二尖瓣经导管缘对缘修复术(MTEER)是治疗二尖瓣反流(MR)的一种既定治疗方法。已经描述了起源于心房心肌病(A-FMR)的功能性二尖瓣反流。
我们旨在评估接受 MTEER 的 A-FMR 患者的临床、超声心动图和血流动力学考虑因素。
从 2014 年到 2020 年,对接受退行性 MR(DMR)、功能性 MR(FMR)和混合性 MR 行 MTEER 的患者进行了评估。A-FMR 的定义是 MR 严重程度 > 中度;左心室(LV)射血分数(LVEF) ≥ 50%;并且在没有 LV 功能障碍、瓣叶病变或 LV 牵张的情况下存在严重的左心房(LA)增大。A-FMR(与心室-FMR [V-FMR])的诊断由三名独立的超声心动图医师确认。报告了基线特征、手术结果以及临床和超声心动图随访情况。设备成功定义为最终 MR 等级 ≤ 中度;MR 降低≥1 级;和最终经二尖瓣梯度 < 5mmHg。
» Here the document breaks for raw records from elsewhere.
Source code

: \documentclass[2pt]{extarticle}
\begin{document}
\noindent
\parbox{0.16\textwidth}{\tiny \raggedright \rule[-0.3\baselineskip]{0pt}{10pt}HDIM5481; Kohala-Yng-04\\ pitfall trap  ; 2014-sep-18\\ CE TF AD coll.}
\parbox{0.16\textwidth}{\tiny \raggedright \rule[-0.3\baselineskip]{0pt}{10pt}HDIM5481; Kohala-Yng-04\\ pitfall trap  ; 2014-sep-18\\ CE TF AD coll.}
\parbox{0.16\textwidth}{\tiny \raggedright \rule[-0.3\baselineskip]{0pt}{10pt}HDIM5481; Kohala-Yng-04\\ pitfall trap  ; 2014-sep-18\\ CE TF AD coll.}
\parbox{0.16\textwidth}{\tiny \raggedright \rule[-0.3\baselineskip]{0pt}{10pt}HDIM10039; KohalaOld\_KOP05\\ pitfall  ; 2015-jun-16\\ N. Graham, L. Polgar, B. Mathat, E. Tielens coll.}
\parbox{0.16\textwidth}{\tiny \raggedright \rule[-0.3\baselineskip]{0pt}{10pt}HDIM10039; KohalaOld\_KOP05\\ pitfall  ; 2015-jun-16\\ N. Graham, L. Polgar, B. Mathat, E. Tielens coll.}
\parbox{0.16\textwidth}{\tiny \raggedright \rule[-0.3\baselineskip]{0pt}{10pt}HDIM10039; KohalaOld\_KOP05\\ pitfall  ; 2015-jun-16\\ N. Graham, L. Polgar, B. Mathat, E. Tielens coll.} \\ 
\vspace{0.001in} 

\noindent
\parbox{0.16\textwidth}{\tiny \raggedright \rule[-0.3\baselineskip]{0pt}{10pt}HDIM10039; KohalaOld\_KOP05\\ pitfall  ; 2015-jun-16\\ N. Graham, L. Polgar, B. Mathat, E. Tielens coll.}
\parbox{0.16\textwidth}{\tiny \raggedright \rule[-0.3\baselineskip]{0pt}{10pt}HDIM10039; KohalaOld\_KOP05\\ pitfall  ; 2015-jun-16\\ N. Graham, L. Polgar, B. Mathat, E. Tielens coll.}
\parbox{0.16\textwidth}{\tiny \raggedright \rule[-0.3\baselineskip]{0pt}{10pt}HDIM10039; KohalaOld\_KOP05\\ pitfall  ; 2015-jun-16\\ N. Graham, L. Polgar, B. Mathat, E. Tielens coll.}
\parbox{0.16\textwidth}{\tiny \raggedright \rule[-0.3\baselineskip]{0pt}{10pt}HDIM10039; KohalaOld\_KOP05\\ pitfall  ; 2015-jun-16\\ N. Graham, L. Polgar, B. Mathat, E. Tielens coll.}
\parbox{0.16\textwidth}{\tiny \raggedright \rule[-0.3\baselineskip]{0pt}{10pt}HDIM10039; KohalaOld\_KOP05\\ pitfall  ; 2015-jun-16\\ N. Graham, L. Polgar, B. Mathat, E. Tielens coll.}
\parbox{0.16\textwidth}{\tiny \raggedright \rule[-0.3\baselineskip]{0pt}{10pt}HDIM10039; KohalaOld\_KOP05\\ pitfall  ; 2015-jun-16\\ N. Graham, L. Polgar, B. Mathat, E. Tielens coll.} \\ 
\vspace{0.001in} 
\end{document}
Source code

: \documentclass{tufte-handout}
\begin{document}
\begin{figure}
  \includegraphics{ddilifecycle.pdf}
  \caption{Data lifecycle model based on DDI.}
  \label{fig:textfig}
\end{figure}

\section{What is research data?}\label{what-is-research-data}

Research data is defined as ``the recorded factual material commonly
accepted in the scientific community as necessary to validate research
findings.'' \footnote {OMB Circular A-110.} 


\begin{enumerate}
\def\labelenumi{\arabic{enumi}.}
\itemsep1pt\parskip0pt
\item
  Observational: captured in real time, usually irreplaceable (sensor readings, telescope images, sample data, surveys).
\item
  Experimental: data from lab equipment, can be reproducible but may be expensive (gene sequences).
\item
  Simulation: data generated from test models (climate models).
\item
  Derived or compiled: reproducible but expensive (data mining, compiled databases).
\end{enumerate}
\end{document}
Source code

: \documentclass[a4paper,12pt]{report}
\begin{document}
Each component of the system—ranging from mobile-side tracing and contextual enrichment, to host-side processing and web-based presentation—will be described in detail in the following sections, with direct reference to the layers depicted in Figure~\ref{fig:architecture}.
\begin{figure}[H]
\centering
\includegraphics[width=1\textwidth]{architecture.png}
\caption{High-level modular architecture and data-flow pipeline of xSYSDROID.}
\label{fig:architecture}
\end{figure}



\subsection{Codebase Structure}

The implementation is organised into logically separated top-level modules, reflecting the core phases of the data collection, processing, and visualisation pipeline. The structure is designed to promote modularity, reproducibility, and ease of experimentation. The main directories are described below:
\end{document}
306 例患者接受了 MTEER 治疗,包括 DMR(62%)、FMR(19%)和混合性 MR(19%)。FMR 病例包括 37 例(63.8%)V-FMR 和 21 例(36.2%)A-FMR。A-FMR 的三尖瓣反流(≥中度)高于 V-FMR(54%)和 DMR(42%)。A-FMR 与 V-FMR(57% 与 73%,p=0.34)或 DMR(57% 与 64%,p=1.0)之间的设备成功率无显著差异。与 V-FMR(19% 与 54%,p=0.01)和 DMR(19% 与 49.7%,p=0.01)相比,A-FMR 达到≥3 级 MR 降低的可能性较小。与 V-FMR 和 DMR 相比,A-FMR 的平均左心房压(LAP)和左房峰值 V 波没有显著降低(LAP -0.24±4.9,p=0.83;峰值 V 波 -1.76±9.1,p=0.39)。在随访中,超声心动图和临床结果相似。
在接受 MTEER 的患者中,A-FMR 占 FMR 病例的三分之一。与 DMR 和 V-FMR 相比,A-FMR 在接受 MTEER 后具有相似的手术成功率,但急性血流动力学反应减弱。需要专门的研究来确定 A-FMR 的最佳治疗方法。